▸ Task objective: Using the data below, copy out all lines with the word "Base".

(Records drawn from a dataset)
+ + + + +
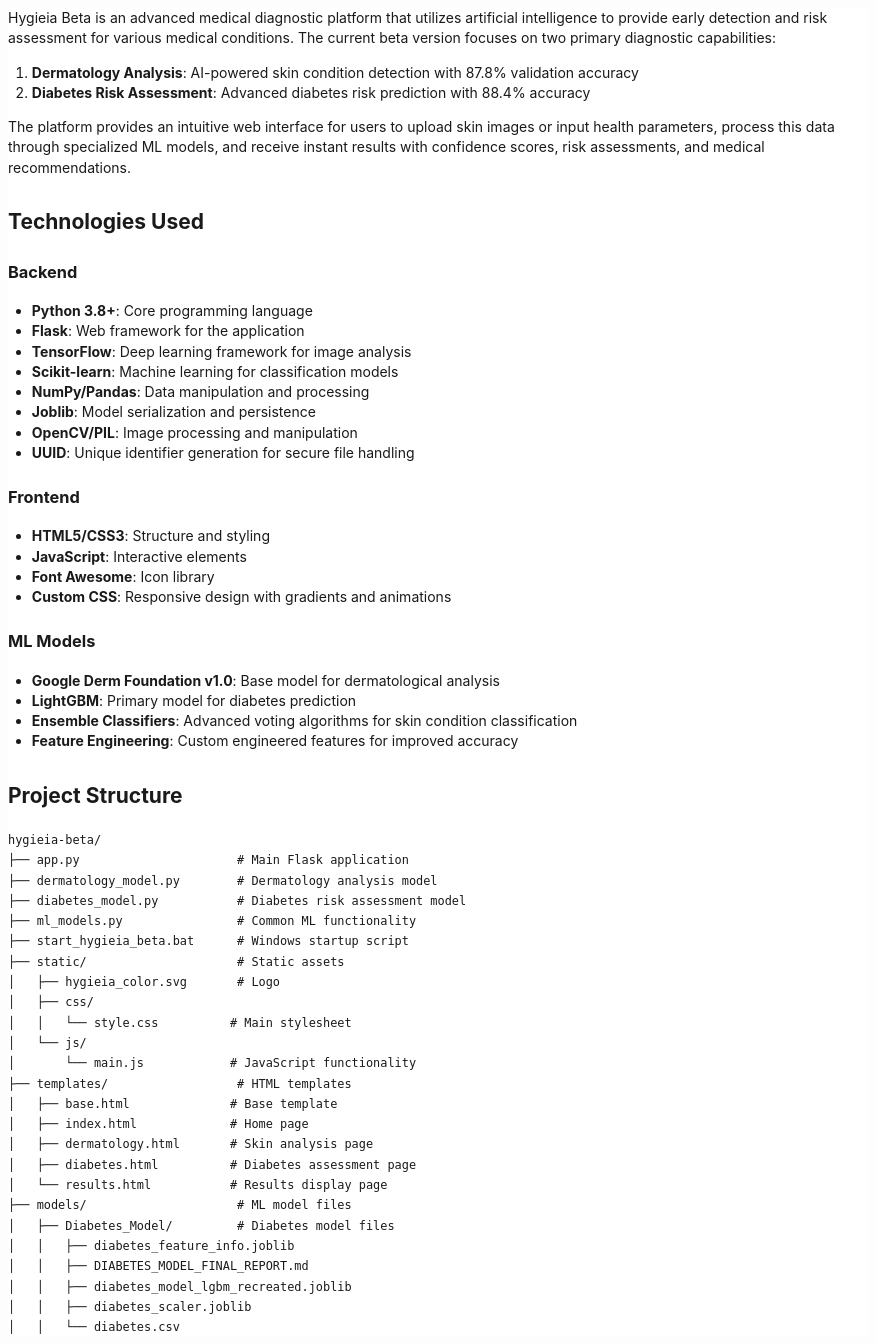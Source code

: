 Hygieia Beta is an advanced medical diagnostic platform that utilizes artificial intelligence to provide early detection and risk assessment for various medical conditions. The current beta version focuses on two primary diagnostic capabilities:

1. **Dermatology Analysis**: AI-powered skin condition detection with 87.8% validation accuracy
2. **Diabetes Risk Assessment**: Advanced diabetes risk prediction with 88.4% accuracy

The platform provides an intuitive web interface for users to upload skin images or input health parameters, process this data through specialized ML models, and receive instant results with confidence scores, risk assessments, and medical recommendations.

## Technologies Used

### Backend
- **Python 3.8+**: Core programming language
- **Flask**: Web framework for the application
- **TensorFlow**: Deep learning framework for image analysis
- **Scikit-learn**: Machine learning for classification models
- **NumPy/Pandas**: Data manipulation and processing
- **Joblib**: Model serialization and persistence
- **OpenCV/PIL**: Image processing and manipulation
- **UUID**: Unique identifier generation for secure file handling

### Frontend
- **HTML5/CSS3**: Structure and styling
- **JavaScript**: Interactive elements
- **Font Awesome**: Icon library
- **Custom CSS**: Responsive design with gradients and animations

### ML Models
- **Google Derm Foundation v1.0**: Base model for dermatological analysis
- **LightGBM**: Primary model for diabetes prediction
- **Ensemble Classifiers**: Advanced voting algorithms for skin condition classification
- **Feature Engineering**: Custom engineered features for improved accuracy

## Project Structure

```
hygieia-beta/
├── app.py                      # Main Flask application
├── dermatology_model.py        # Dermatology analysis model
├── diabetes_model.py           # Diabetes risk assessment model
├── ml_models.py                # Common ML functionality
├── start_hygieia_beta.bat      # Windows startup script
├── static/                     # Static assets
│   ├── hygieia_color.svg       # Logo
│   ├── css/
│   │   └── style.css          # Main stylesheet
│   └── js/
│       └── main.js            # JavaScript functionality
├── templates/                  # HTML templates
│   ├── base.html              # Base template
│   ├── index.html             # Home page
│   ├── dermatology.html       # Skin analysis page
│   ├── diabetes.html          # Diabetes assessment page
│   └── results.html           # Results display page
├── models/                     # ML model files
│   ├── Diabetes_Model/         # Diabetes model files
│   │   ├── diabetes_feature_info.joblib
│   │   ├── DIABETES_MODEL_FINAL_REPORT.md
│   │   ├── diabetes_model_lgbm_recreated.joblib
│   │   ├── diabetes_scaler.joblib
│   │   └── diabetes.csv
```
+ + + + +
▸ Answer section:
- **Google Derm Foundation v1.0**: Base model for dermatological analysis
│   ├── base.html              # Base template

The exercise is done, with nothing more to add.